This theorem is not new; it appears in McCarthy’s 1960 paper. [McCarthy 60] It is quite easy to prove. We assume without loss of generality that the boxes of the flowchart are of two sorts: process boxes with one exit, and conditional boxes with two. A process box may contain any single-exit computation whatsoever (which may be built up from sequencing, conditional, and while-do loops, for example). A conditional may contain a predicate which decides which of two exits to take.

For each box in the flowchart we construct a procedure. If a box A is a process box whose exit branch leads to box B, then the procedure for A is:

  PROCEDURE A; BEGIN <processing>; CALL B END;

If a box C is a conditional box whose exit branches lead to boxes D and E, then the procedure for C is:

  PROCEDURE C; IF <predicate> THEN CALL D ELSE CALL E;

Every module is “structured” in form; moreover, the modules are not necessarily as tiny in size as the examples indicate, since a process box may contain an arbitrarily large one-in/one-out program.

There are several possible objections to such a style of programming:

It requires recursion to implement loops in the flowchart.

That’s right. If your programming language won’t support recursion (e.g. most FORTRAN implementations), you can’t use this particular “structured, modular approach”.

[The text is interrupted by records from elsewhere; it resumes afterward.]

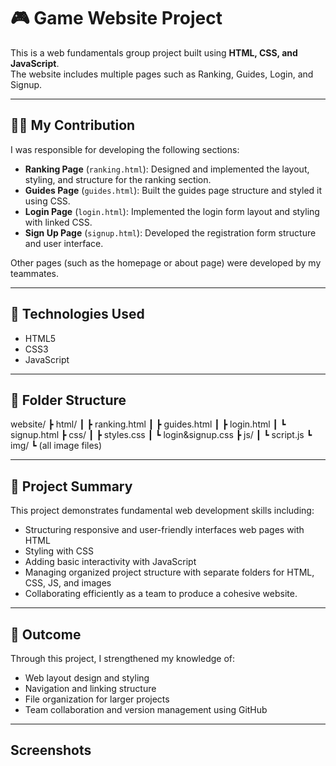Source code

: # 🎮 Game Website Project

This is a web fundamentals group project built using **HTML, CSS, and JavaScript**.  
The website includes multiple pages such as Ranking, Guides, Login, and Signup.

---

## 👨‍💻 My Contribution
I was responsible for developing the following sections:
- **Ranking Page** (`ranking.html`): Designed and implemented the layout, styling, and structure for the ranking section.
- **Guides Page** (`guides.html`): Built the guides page structure and styled it using CSS.
- **Login Page** (`login.html`): Implemented the login form layout and styling with linked CSS.  
- **Sign Up Page** (`signup.html`): Developed the registration form structure and user interface.

Other pages (such as the homepage or about page) were developed by my teammates.

---

## 🧰 Technologies Used
- HTML5  
- CSS3  
- JavaScript

---

## 📁 Folder Structure
website/
┣ html/
┃ ┣ ranking.html
┃ ┣ guides.html
┃ ┣ login.html
┃ ┗ signup.html
┣ css/
┃ ┣ styles.css
┃ ┗ login&signup.css
┣ js/
┃ ┗ script.js
┗ img/
  ┗ (all image files)

---

## 📜 Project Summary
This project demonstrates fundamental web development skills including:
- Structuring responsive and user-friendly interfaces web pages with HTML
- Styling with CSS
- Adding basic interactivity with JavaScript
- Managing organized project structure with separate folders for HTML, CSS, JS, and images
- Collaborating efficiently as a team to produce a cohesive website.

---

## 🏁 Outcome
Through this project, I strengthened my knowledge of:
- Web layout design and styling
- Navigation and linking structure
- File organization for larger projects
- Team collaboration and version management using GitHub

---

## Screenshots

Procedure calls are expensive.

They shouldn’t be!

The chain of procedure calls will keep pushing stack, and the stack will overflow.

This is true of current programming language implementations, but it has been shown above that such implementations use far more stack than necessary. If tail-recursive procedure calls are compiled as JUMP instructions, then this problem does not arise.

This style of programming is unnatural: “That’s not what procedures are for!”

This is largely a matter of taste. I have written a number of medium-sized programs in this style (using a dialect of LISP) and find it quite natural for certain purposes. It accommodates itself well to “state-transition” kinds of programs. It also permits one to create non-standard looping constructs which are one-in/one-out, but which have complex relationships among the variables being stepped.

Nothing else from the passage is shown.